Filmmaker: Rosa Rogers
Cirque Shems'y, the circus of my sun, sits on the edge of one of Morocco's poorest slums in Salé, on the northwest coast.
Each year, hundreds of children and teenagers come to the circus to try out as performers, desperate to find a new future for themselves.
Only a handful of the young hopefuls can be taken on: those who make the grade are pushed to their physical limits and constantly challenged to prove themselves.
Cirque Shems'y is the first circus of its kind in Morocco and its director, Alain, has a lot to prove: he is determined to make the circus a commercial success so that it might deliver a working future for its young performers.
Witness joins the circus on its first national tour, travelling by train and bus to Agadir to set up the tent and perform in front of a demanding audience.
For this first tour, Cirque Shems'y is opening with a classic Moroccan folk tale with a Romeo and Juliet theme.
For the young performers - 14-year-old Hajar, who specialises in aerial work, her co-lead Abd'Ali and the coach Imed - this first experience of performing for the public is nerve-wracking. And for the audience, many of whom have never been to the circus before, this authentic Moroccan spectacle is an eye-opener.
In Salé, across the river from Morocco's capital, Rabat, jobs are scarce and many children do not go to school. For a lot of young people there, life offers few opportunities - and many see little point in getting an education. When the circus first began 10 years ago it was a social project for children on the streets and in the slums of Salé.
As it grew, the talents of many of the young people involved came to the fore and in an international circus competition 10 out of the 12 prizes were won by young Moroccans from Cirque Shems'y.
The organisers saw that the circus could actually become a professional career for some of the young people involved and set about transforming it from a social organisation to a professional circus school - offering an internationally recognised vocational diploma.

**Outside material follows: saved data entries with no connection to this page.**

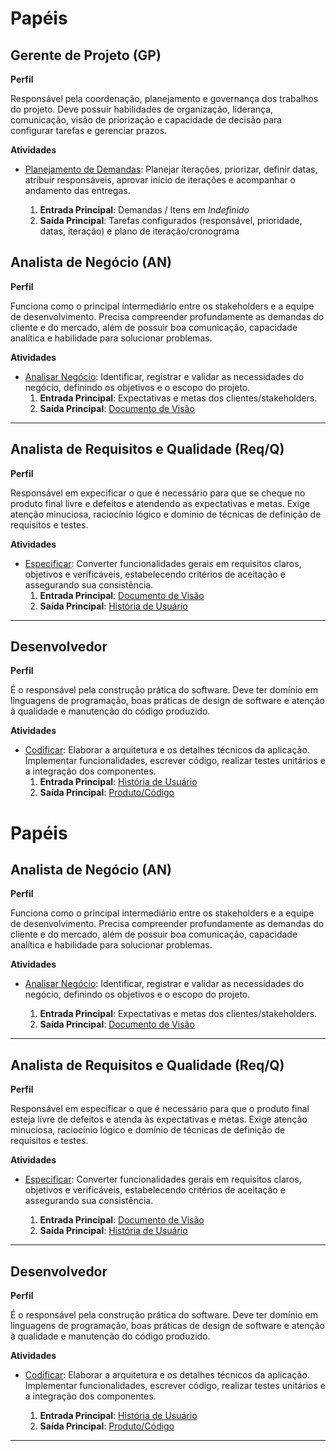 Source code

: # Papéis

## Gerente de Projeto (GP)

**Perfil**

Responsável pela coordenação, planejamento e governança dos trabalhos do projeto. Deve possuir habilidades de organização, liderança, comunicação, visão de priorização e capacidade de decisão para configurar tarefas e gerenciar prazos.

**Atividades**

* [Planejamento de Demandas](atividades.md#1-planejamento-de-demandas): Planejar iterações, priorizar, definir datas, atribuir responsáveis, aprovar início de iterações e acompanhar o andamento das entregas.

  1. **Entrada Principal**: Demandas / Itens em *Indefinido*
  2. **Saída Principal**: Tarefas configurados (responsável, prioridade, datas, iteração) e plano de iteração/cronograma

## Analista de Negócio (AN)  

**Perfil**  

Funciona como o principal intermediário entre os stakeholders e a equipe de desenvolvimento. Precisa compreender profundamente as demandas do cliente e do mercado, além de possuir boa comunicação, capacidade analítica e habilidade para solucionar problemas.  

**Atividades**  

* [Analisar Negócio](atividades.md#1-analisar-negócio): Identificar, registrar e validar as necessidades do negócio, definindo os objetivos e o escopo do projeto.  
    1. **Entrada Principal**: Expectativas e metas dos clientes/stakeholders.  
    2. **Saída Principal**: [Documento de Visão](artefatos.md#1-documento-de-visão)  

---

## Analista de Requisitos e Qualidade (Req/Q)  

**Perfil**  

Responsável em expecificar o que é necessário para que se cheque no produto final livre e defeitos e  atendendo as expectativas e metas. Exige atenção minuciosa, raciocínio lógico e domínio de técnicas de definição de requisitos e testes.  

**Atividades**  

* [Especificar](atividades.md#2-especificar): Converter funcionalidades gerais em requisitos claros, objetivos e verificáveis, estabelecendo critérios de aceitação e assegurando sua consistência.  
    1. **Entrada Principal**: [Documento de Visão](artefatos.md#1-documento-de-visão)  
    2. **Saída Principal**: [História de Usuário](artefatos.md#2-história-de-usuário)  

---

## Desenvolvedor  

**Perfil**  

É o responsável pela construção prática do software. Deve ter domínio em linguagens de programação, boas práticas de design de software e atenção à qualidade e manutenção do código produzido.  

**Atividades**  

* [Codificar](atividades.md#3-codificar): Elaborar a arquitetura e os detalhes técnicos da aplicação. Implementar funcionalidades, escrever código, realizar testes unitários e a integração dos componentes.  
    1. **Entrada Principal**: [História de Usuário](artefatos.md#2-história-de-usuário)  
    2. **Saída Principal**: [Produto/Código](artefatos.md#3-produto-software-executável)

# Papéis

## Analista de Negócio (AN)

**Perfil**

Funciona como o principal intermediário entre os stakeholders e a equipe de desenvolvimento. Precisa compreender profundamente as demandas do cliente e do mercado, além de possuir boa comunicação, capacidade analítica e habilidade para solucionar problemas.

**Atividades**

* [Analisar Negócio](atividades.md#1-analisar-negocio): Identificar, registrar e validar as necessidades do negócio, definindo os objetivos e o escopo do projeto.

  1. **Entrada Principal**: Expectativas e metas dos clientes/stakeholders.
  2. **Saída Principal**: [Documento de Visão](artefatos.md#1-documento-de-visão)

---

## Analista de Requisitos e Qualidade (Req/Q)

**Perfil**

Responsável em especificar o que é necessário para que o produto final esteja livre de defeitos e atenda às expectativas e metas. Exige atenção minuciosa, raciocínio lógico e domínio de técnicas de definição de requisitos e testes.

**Atividades**

* [Especificar](atividades.md#2-especificar): Converter funcionalidades gerais em requisitos claros, objetivos e verificáveis, estabelecendo critérios de aceitação e assegurando sua consistência.

  1. **Entrada Principal**: [Documento de Visão](artefatos.md#1-documento-de-visao)
  2. **Saída Principal**: [História de Usuário](artefatos.md#2-história-de-usuário)

---

## Desenvolvedor

**Perfil**

É o responsável pela construção prática do software. Deve ter domínio em linguagens de programação, boas práticas de design de software e atenção à qualidade e manutenção do código produzido.

**Atividades**

* [Codificar](atividades.md#3-codificar): Elaborar a arquitetura e os detalhes técnicos da aplicação. Implementar funcionalidades, escrever código, realizar testes unitários e a integração dos componentes.

  1. **Entrada Principal**: [História de Usuário](artefatos.md#2-história-de-usuário)
  2. **Saída Principal**: [Produto/Código](artefatos.md#3-produto-software-executável)

---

Now entrance to the school is through a rigorous audition process, and of the hundreds of young people who come to try out from across Morocco, only a handful will make the grade. Fewer still will complete the rigorous training. In 2009 it reopened, complete with a full size circus tent and a rotating team of circus professionals from around the world who come to teach specialised skills.
With the new accreditation comes a new pressure - Cirque Shems'y must reach international standards and create an audience for their work in Morocco and beyond. The young performers are training to professional level but if there are no work opportunities for them this training is wasted.
So the circus has to build a circus culture in Morocco as well as training the young people who are part of it. It is not an easy task: Morocco does not have a circus tradition. Street acrobats and performers are common but contemporary circus - as an artistic and spectacular piece of theatre - is a completely new concept.
Amidst endemic poverty, strict social codes and lack of opportunities, the circus tent symbolises freedom, creativity, excitement and possibility. Girls and boys mix freely, the body becomes an instrument for self-expression and distant shores are visible on the horizon.
For many of these young people, the circus is literally their only chance for a better future. They must succeed because otherwise they will have nothing. Can the circus enable them to become confident, expressive young people able to articulate their ideas and experiences through art? And, most importantly, can it deliver them a future?
Cirque Shems'y is linked to Amesip, a Moroccan NGO that works with disadvantaged children and young people. They are funded by donors from across Morocco and Europe. But as the circus grows increasingly self-sufficient, it aims to become commercially viable.